Once worship ends, Pastor Chris comes to the stage and greets us. I don't even know how I can best describe Pastor Chris, but when he speaks, he has a way of speaking right to me. I know that it is the work of the Holy Spirit, speaking through him to my heart. Pastor Chris is funny, serious, God-fearing, wise, kind-hearted, sincere and an all around amazing guy. He is passionate about his calling to be a pastor (an equipper of ministers) and he is not afraid to tell you how it is. I feel unimaginably blessed whenever I get the chance to hear him speak. I am thankful that God has led me to church where I can experience Him and where i am surrounded by true followers of Christ.

When church is over, we sprint (well, not actually running, but a brisk walk) back to the car so that we do not get stuck in traffic on our way home (as there are literally hundreds of cars in the parking lots) for lunch and a bit of rest before frisbee at 1400.

Now, I played ultimate frisbee in college and I have missed playing since I am no longer enrolled at Whitworth University.

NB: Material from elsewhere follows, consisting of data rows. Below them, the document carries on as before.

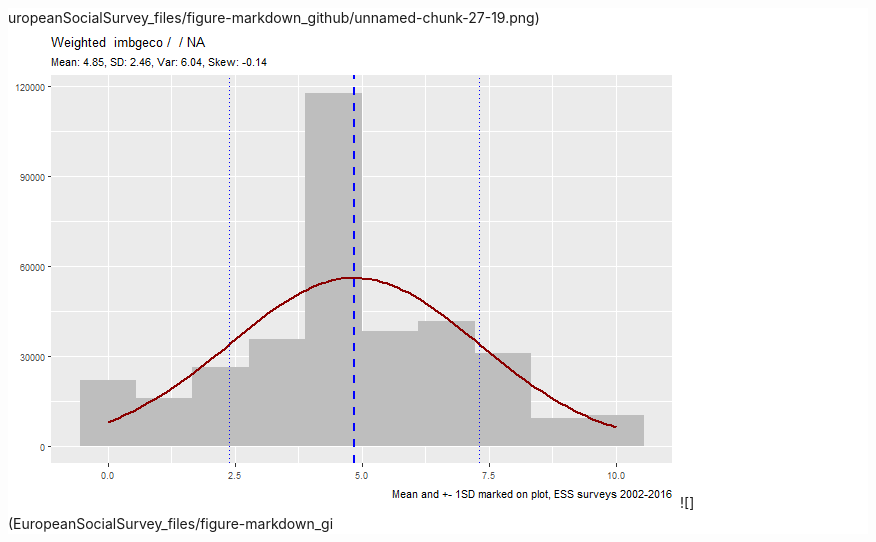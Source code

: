 uropeanSocialSurvey_files/figure-markdown_github/unnamed-chunk-27-19.png)![](EuropeanSocialSurvey_files/figure-markdown_github/unnamed-chunk-27-20.png)![](EuropeanSocialSurvey_files/figure-markdown_gi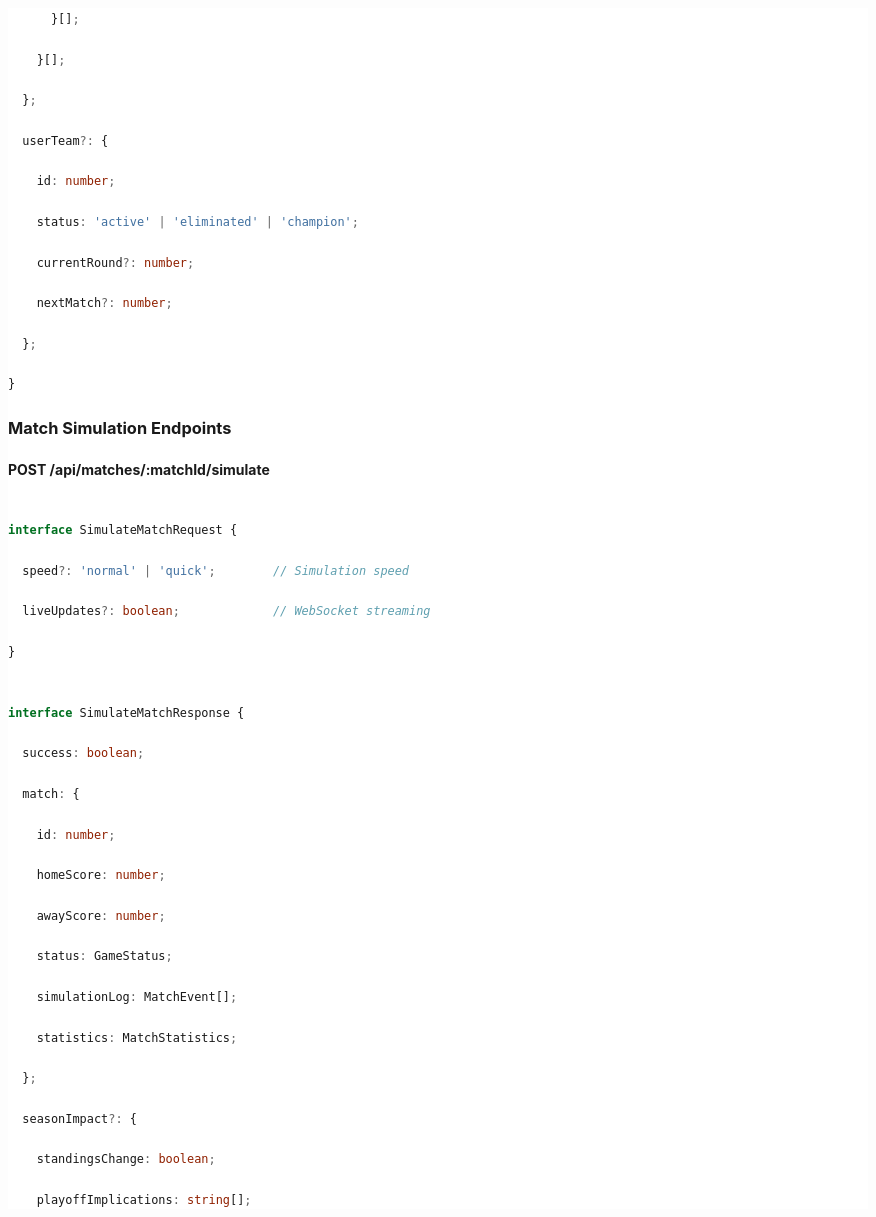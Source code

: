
 ```typescript
      }[];

    }[];

  };

  userTeam?: {

    id: number;

    status: 'active' | 'eliminated' | 'champion';

    currentRound?: number;

    nextMatch?: number;

  };

}

```


### Match Simulation Endpoints


#### POST /api/matches/:matchId/simulate

```typescript

interface SimulateMatchRequest {

  speed?: 'normal' | 'quick';        // Simulation speed

  liveUpdates?: boolean;             // WebSocket streaming

}


interface SimulateMatchResponse {

  success: boolean;

  match: {

    id: number;

    homeScore: number;

    awayScore: number;

    status: GameStatus;

    simulationLog: MatchEvent[];

    statistics: MatchStatistics;

  };

  seasonImpact?: {

    standingsChange: boolean;

    playoffImplications: string[];
```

When I saw that there was a frisbee small group, I was all about joining. I have only missed a couple Sundays because of either drill or because it was Daniel's last Sunday here before he left for Kuwait (ugh, 6 months without him). I love my group of frisbee brothers and (a few) sisters. Riley, Madison and Cory are regulars with me and Sarah came for the first time and might become a regular (actually, she BETTER become a regular). The one thing that I like about this group of frisbee players that differs from Whitworth is the values, morals and sportsmanship. We are not playing for titles or championships... we are just out there to have fun in the name of Jesus. My favorite peeps to see every week are Michael Hodges, Little Jonathan, Buxton, Dillian and Dylan. Once I actually get to Fort Benning, I am really going to miss my frisbee group and the amazing times we have had!!

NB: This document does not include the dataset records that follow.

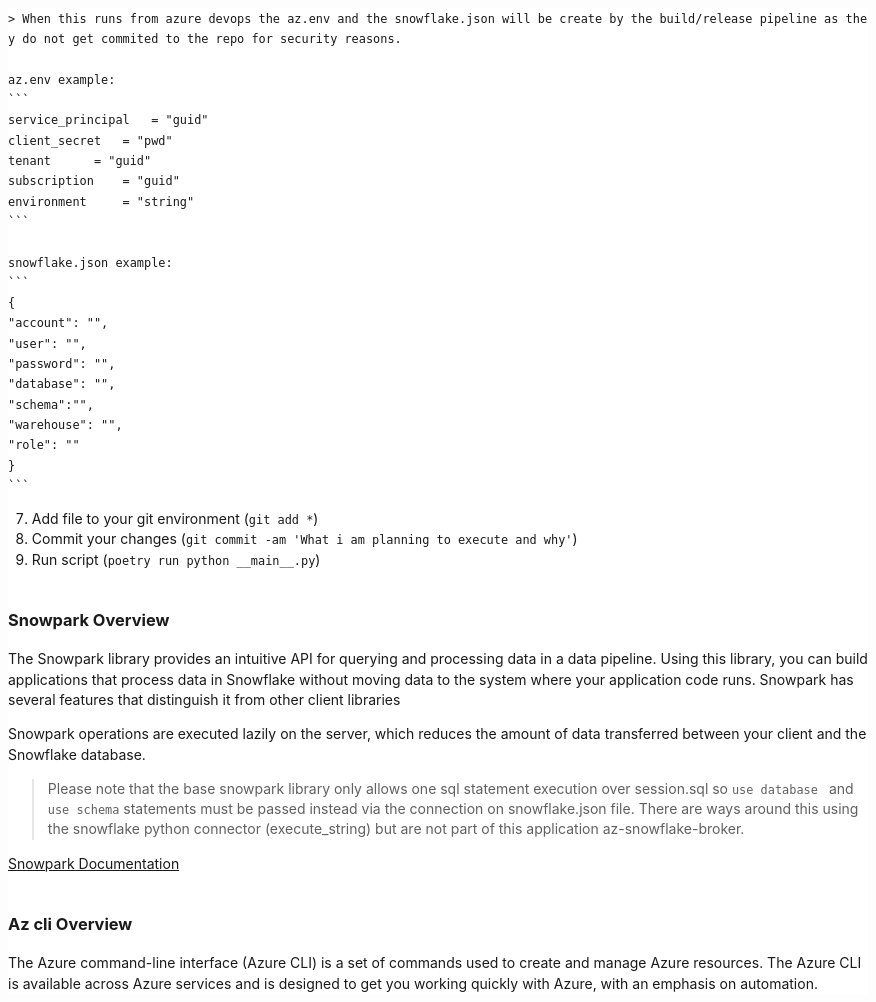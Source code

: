 
    > When this runs from azure devops the az.env and the snowflake.json will be create by the build/release pipeline as they do not get commited to the repo for security reasons.

    az.env example:
    ```
    service_principal 	= "guid"
    client_secret 	= "pwd"
    tenant 		= "guid"
    subscription 	= "guid"
    environment 	= "string" 
    ```

    snowflake.json example:
    ```
    {
    "account": "",
    "user": "",
    "password": "",
    "database": "",
    "schema":"",
    "warehouse": "",
    "role": ""
    }
    ```

7. Add file to your git environment (`git add *`) 
8. Commit your changes (`git commit -am 'What i am planning to execute and why'`)
9. Run script (`poetry run python __main__.py`)




#
### Snowpark Overview

The Snowpark library provides an intuitive API for querying and processing data in a data pipeline. Using this library, you can build applications that process data in Snowflake without moving data to the system where your application code runs. Snowpark has several features that distinguish it from other client libraries

Snowpark operations are executed lazily on the server, which reduces the amount of data transferred between your client and the Snowflake database.

> Please note that the base snowpark library only allows one sql statement execution over session.sql so `use database ` and ` use schema` statements must be passed instead via the connection on snowflake.json file. There are ways around this using the snowflake python connector (execute_string) but are not part of this application az-snowflake-broker.

[Snowpark Documentation](https://docs.snowflake.com/en/developer-guide/snowpark/index.html)

#


### Az cli Overview

The Azure command-line interface (Azure CLI) is a set of commands used to create and manage Azure resources. The Azure CLI is available across Azure services and is designed to get you working quickly with Azure, with an emphasis on automation.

Once frisbee is done, we head home for a quick shower (not even kidding, like 5 minutes), a bite to eat, and then Riley, Madison and I head back to Church of the Highlands for CORE. We get to worship again (YES!!) and then head to the Switch 56 room for an hour of intercessory prayer with God. I. Love. CORE!! This is where God is helping me to get out of my comfort zone and be fully enraptured with Him. CORE has allowed me to grow closer to God and closer to my new family down here. The love of God is with us in that room and it is awesome to see so many youths on fire for Christ. I wish you all could experience CORE and the powerful prayers that are spoken in that room over this generation. It is a marvelous thing to be a part of.

Once CORE is over, we head home to stay... so much traveling back and forth, but SOOOO well worth it. We are on such a God high when we get home that it is hard to think about anything else. Being surrounded in the presence of God is exhausting and exhilarating all at the same time. I am saddened that Sunday comes only once a week, but am honored that it comes at all. Wednesday night I spend with the youth and I would not have it any other way. God is doing a great work in my life and I cannot wait to take that energy with me to Fort Benning and begin my work on furthering the Kingdom of God there as well!!

Saturday, July 24, 2010

Pell City Adventures

So last night, the fam (Mama, Daddy, Riley, Madison, Cory) and I ventured into the wondrous City of Pell for some karaoke. There was a little po-dunk (what's not around here, right?!) sports grill and pub, called JC's about seven minutes from our house that has karaoke on Friday nights and minors can be there until about 2300 (which is when the kitchen closed). As we walk in, our lungs were attacked by the thickest cloud of cigarette smoke ever imaginable (ok, that might be a bit hyperbolic, but still, it was gross). The place was packed, it wasn't that big to begin with, but now it felt like a studio apartment full of chain smoking, judgmental rednecks (wait a minute, it might have been). We found five chairs up toward the front, so we could be close to the karaoke, since after all, that was the main reason we went to this bar/grill in the first place. We sat through the first couple singers, who were actually quite good; so Madison and I grab a song book and start picking songs we would like to sing. Cory and Daddy were even hoping to sing a Rush song or two. Then the fun started...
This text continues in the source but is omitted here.